TASK OBJECTIVE
Some of the lines below need repeating. Reproduce exactly those between the lines holding "Have you ever" and "## Easy go-to solutions", inclusive.

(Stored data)
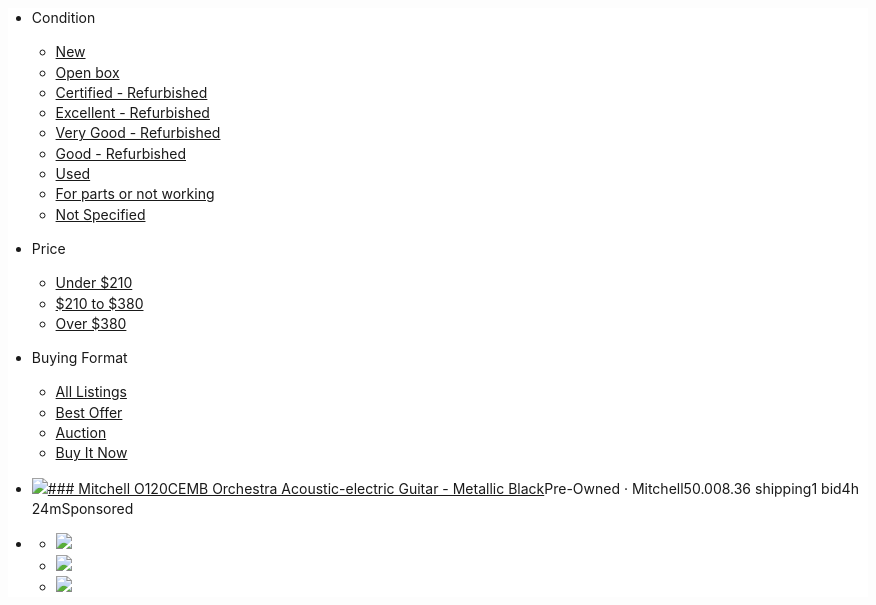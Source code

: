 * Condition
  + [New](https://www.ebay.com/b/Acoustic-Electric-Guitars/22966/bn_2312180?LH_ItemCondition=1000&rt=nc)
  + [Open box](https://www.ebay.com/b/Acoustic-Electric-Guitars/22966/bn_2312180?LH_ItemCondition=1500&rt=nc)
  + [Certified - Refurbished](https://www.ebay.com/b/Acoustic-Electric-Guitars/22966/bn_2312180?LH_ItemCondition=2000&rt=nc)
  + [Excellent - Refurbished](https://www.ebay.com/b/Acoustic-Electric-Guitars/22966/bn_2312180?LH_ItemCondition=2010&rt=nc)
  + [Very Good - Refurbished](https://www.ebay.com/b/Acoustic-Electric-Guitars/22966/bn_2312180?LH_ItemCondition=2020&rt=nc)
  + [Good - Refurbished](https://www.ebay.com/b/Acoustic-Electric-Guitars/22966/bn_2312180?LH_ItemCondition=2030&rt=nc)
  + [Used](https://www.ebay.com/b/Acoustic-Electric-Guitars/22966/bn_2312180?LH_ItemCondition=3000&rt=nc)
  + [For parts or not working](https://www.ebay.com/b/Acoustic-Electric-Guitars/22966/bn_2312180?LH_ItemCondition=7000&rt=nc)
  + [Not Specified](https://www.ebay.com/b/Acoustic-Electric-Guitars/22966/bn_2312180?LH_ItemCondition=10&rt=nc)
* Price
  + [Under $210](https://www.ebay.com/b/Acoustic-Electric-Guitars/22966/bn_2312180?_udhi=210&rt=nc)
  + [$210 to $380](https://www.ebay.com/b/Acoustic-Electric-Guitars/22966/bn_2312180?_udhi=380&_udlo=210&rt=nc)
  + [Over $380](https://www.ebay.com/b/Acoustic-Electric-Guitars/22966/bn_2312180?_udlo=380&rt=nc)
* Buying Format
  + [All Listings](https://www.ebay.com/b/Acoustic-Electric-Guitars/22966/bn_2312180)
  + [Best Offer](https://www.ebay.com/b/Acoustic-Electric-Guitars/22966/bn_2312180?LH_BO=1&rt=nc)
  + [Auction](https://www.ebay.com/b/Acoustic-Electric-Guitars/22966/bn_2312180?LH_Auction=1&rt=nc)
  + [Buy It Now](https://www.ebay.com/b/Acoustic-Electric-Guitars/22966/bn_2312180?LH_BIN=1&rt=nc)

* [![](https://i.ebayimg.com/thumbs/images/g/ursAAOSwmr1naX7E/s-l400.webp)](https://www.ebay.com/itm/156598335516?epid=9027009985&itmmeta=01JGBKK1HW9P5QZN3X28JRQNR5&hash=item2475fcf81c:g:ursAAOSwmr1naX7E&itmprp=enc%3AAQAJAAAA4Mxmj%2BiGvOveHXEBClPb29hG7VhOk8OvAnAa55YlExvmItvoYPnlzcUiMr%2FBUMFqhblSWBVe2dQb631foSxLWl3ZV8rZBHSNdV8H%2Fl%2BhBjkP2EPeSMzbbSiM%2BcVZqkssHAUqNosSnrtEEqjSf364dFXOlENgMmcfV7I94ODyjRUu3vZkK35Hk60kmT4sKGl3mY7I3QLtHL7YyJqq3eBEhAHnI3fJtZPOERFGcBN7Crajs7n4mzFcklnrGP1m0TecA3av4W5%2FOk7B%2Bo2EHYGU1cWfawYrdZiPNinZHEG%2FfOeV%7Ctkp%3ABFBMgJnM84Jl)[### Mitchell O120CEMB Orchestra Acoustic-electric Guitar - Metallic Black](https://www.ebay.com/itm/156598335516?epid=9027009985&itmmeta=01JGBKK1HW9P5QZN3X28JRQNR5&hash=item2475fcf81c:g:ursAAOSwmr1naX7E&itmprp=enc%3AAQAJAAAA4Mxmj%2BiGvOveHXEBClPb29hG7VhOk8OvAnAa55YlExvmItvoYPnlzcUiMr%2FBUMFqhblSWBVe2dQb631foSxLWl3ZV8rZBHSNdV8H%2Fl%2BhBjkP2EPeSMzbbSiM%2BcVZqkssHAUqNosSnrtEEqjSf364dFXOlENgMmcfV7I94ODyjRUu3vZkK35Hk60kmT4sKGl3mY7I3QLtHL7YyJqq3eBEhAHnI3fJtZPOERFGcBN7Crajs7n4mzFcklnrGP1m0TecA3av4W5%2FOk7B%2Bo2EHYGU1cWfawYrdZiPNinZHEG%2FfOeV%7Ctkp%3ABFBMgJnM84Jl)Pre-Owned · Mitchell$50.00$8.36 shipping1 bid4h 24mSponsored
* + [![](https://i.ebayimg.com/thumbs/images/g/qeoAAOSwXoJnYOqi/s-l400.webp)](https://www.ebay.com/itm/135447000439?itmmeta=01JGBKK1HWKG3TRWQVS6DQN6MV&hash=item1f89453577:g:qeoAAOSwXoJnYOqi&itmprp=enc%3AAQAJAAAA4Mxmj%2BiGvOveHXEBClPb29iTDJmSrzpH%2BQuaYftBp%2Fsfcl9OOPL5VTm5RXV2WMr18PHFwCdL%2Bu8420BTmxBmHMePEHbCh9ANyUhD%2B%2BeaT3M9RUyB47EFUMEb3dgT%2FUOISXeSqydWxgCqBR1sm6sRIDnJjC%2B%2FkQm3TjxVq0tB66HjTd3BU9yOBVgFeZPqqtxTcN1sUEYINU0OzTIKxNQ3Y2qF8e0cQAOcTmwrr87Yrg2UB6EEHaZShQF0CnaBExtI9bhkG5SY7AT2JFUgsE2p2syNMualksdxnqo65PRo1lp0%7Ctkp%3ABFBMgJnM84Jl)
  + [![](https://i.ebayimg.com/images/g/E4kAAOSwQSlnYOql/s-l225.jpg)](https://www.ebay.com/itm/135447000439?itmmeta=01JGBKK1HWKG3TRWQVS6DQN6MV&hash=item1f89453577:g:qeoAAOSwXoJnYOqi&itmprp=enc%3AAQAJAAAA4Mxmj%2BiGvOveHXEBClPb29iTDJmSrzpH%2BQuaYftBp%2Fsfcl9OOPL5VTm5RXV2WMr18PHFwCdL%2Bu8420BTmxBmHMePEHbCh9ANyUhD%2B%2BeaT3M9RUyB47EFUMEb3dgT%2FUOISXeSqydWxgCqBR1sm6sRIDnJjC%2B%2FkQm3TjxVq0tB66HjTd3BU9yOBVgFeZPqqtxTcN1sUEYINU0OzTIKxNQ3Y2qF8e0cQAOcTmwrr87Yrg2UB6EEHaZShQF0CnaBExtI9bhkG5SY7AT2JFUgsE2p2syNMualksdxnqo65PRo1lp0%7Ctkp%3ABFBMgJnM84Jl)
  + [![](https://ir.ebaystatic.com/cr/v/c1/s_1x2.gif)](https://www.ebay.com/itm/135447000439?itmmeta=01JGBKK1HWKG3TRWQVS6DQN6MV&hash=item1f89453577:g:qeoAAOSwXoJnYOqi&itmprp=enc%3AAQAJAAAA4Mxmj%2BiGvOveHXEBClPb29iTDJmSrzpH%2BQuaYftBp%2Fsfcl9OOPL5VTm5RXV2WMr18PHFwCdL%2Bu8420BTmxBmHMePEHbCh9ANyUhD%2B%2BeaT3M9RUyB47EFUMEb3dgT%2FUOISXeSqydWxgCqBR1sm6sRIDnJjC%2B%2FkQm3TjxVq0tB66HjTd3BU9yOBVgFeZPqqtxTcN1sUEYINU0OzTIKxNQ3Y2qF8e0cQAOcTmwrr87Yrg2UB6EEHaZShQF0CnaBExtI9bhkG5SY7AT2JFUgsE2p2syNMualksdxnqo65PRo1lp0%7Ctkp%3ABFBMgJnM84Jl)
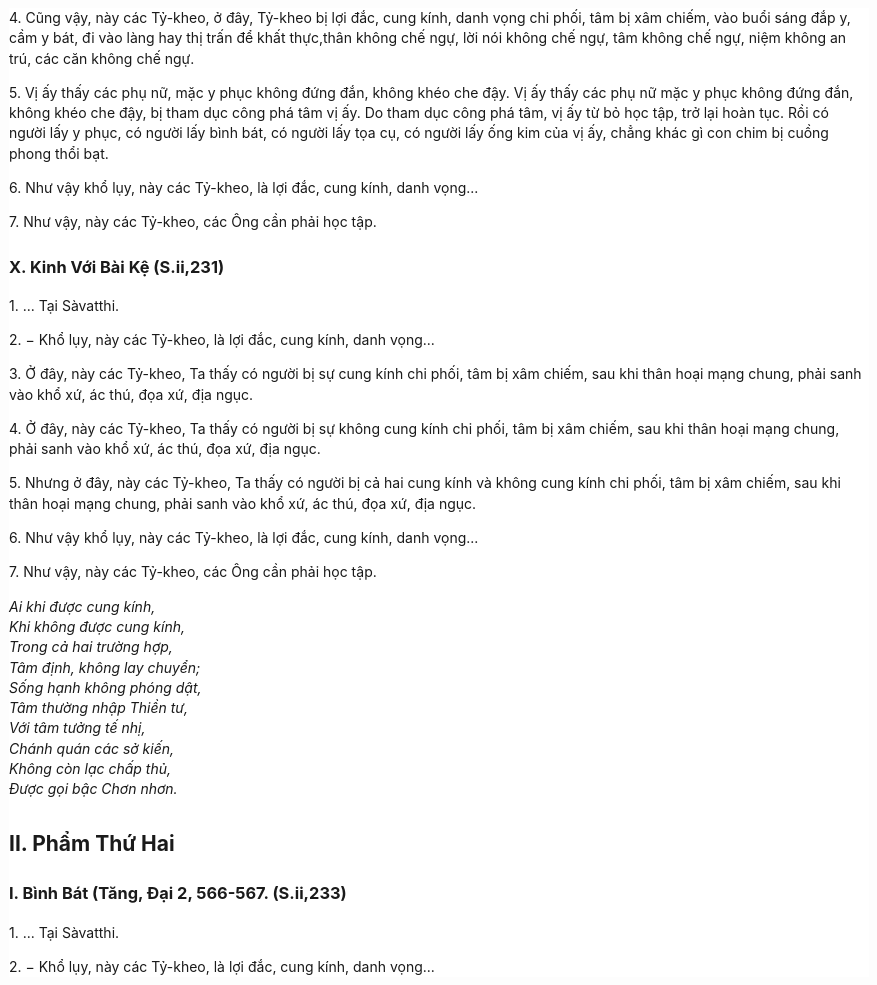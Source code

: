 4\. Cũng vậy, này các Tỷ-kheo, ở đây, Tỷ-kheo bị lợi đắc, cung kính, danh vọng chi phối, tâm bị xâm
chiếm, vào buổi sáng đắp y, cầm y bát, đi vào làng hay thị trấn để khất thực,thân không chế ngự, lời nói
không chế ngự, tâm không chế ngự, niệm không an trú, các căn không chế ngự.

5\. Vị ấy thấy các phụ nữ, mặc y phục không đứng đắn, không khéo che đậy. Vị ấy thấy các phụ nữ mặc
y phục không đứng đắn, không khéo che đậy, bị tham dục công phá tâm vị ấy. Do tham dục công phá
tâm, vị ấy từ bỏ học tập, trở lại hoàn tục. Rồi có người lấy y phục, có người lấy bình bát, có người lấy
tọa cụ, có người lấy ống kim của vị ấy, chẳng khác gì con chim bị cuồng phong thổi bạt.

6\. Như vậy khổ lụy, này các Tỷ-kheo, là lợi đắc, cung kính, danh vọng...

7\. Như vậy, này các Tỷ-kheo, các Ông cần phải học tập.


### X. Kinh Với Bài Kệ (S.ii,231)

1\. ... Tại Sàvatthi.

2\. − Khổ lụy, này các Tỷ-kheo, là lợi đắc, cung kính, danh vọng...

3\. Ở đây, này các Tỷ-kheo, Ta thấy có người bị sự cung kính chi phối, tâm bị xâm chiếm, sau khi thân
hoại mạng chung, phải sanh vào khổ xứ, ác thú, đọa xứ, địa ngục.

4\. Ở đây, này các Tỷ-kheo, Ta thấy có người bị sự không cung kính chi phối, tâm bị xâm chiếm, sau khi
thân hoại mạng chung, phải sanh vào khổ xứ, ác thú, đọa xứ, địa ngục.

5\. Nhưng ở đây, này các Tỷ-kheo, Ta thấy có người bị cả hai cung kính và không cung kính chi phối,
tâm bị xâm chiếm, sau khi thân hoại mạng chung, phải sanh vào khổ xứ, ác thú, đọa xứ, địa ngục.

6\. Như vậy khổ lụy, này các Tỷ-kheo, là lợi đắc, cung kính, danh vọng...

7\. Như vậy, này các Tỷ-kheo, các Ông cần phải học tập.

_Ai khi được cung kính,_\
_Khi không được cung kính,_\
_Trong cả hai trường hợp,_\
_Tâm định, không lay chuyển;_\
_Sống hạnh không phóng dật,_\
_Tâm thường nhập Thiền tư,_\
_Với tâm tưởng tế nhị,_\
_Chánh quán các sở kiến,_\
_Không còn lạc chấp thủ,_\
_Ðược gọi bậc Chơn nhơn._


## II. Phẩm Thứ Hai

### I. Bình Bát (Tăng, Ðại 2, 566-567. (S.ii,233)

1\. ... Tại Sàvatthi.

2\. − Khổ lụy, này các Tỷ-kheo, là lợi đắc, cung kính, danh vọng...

---

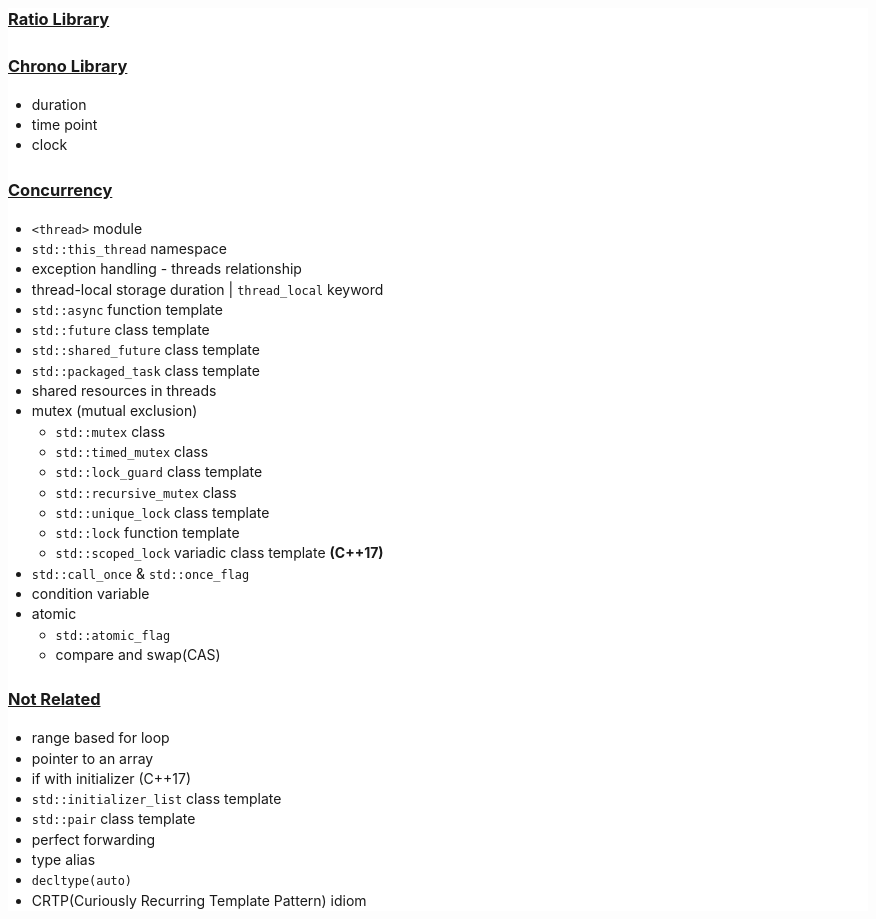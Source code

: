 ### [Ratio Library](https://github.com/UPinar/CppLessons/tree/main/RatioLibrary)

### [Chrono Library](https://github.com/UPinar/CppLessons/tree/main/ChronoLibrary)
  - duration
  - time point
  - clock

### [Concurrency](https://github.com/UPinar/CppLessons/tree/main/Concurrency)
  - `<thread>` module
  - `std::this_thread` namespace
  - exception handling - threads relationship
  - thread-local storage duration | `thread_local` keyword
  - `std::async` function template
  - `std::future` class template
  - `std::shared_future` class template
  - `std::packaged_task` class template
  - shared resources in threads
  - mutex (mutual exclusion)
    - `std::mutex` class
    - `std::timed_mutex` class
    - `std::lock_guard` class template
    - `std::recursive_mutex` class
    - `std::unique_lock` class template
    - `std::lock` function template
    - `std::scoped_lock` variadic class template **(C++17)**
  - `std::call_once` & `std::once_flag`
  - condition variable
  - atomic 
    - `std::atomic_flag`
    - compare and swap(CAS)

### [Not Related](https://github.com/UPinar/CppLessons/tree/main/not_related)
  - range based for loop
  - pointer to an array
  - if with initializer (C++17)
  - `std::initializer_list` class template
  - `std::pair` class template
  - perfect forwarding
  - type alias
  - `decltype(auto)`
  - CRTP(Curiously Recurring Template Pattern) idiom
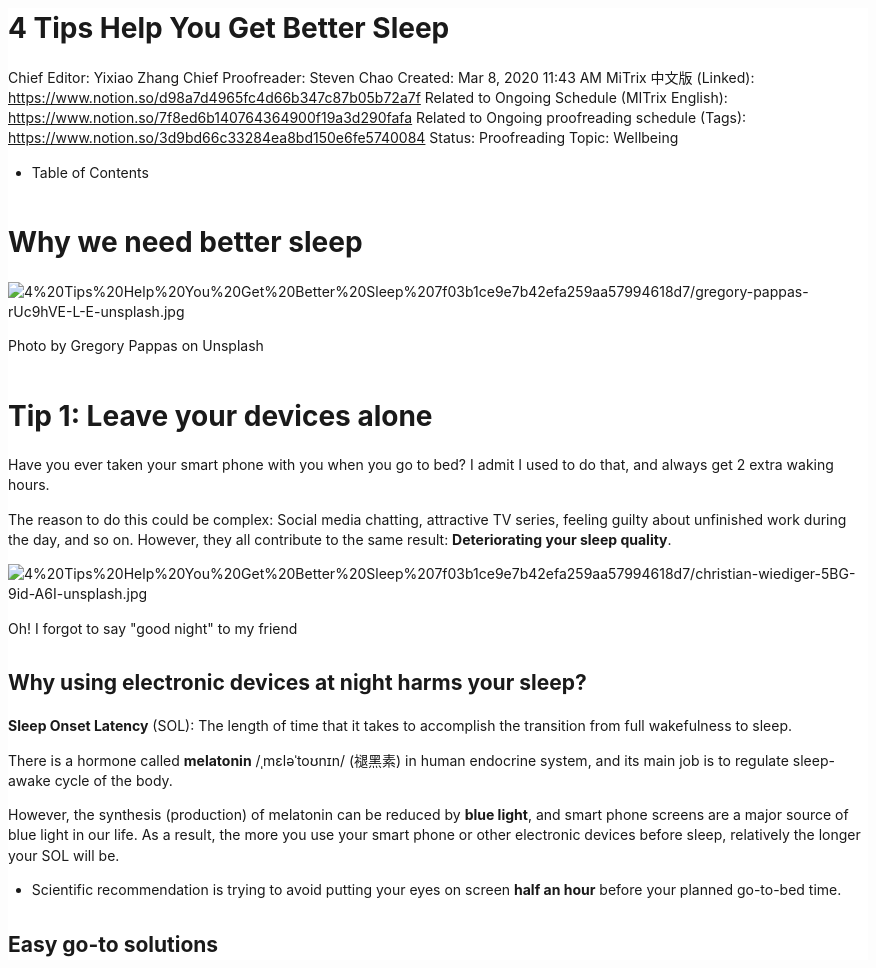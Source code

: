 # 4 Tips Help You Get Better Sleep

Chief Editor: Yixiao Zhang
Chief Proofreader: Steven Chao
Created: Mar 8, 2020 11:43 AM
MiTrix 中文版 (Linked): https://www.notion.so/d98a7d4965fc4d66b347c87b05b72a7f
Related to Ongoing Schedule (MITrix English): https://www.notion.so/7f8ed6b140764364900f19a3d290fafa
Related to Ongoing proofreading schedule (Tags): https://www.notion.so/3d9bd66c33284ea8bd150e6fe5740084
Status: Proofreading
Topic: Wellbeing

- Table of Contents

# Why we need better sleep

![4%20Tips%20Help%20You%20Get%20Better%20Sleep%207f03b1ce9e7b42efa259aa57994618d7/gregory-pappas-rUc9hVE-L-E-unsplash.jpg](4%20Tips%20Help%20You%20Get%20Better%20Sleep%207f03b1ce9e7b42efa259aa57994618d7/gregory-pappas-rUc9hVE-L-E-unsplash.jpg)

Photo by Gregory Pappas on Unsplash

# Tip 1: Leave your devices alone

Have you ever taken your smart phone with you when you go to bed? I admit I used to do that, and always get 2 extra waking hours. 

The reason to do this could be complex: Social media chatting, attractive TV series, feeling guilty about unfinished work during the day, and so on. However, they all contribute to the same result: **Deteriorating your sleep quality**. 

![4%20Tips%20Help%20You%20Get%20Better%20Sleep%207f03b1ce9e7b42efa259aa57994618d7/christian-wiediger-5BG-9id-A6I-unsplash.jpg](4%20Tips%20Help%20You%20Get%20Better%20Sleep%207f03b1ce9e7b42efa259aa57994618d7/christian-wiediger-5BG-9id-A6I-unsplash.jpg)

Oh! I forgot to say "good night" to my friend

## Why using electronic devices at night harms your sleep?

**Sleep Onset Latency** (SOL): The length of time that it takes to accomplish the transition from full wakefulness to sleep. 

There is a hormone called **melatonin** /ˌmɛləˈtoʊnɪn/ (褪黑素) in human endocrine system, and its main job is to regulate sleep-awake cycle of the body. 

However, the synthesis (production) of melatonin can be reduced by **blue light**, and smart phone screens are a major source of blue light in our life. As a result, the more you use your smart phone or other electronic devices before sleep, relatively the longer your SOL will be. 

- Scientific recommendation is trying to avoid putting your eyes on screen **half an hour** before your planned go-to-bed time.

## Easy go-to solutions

FINAL ANSWER
Have you ever taken your smart phone with you when you go to bed? I admit I used to do that, and always get 2 extra waking hours. 

The reason to do this could be complex: Social media chatting, attractive TV series, feeling guilty about unfinished work during the day, and so on. However, they all contribute to the same result: **Deteriorating your sleep quality**. 

![4%20Tips%20Help%20You%20Get%20Better%20Sleep%207f03b1ce9e7b42efa259aa57994618d7/christian-wiediger-5BG-9id-A6I-unsplash.jpg](4%20Tips%20Help%20You%20Get%20Better%20Sleep%207f03b1ce9e7b42efa259aa57994618d7/christian-wiediger-5BG-9id-A6I-unsplash.jpg)

Oh! I forgot to say "good night" to my friend

## Why using electronic devices at night harms your sleep?

**Sleep Onset Latency** (SOL): The length of time that it takes to accomplish the transition from full wakefulness to sleep. 

There is a hormone called **melatonin** /ˌmɛləˈtoʊnɪn/ (褪黑素) in human endocrine system, and its main job is to regulate sleep-awake cycle of the body. 

However, the synthesis (production) of melatonin can be reduced by **blue light**, and smart phone screens are a major source of blue light in our life. As a result, the more you use your smart phone or other electronic devices before sleep, relatively the longer your SOL will be. 

- Scientific recommendation is trying to avoid putting your eyes on screen **half an hour** before your planned go-to-bed time.

## Easy go-to solutions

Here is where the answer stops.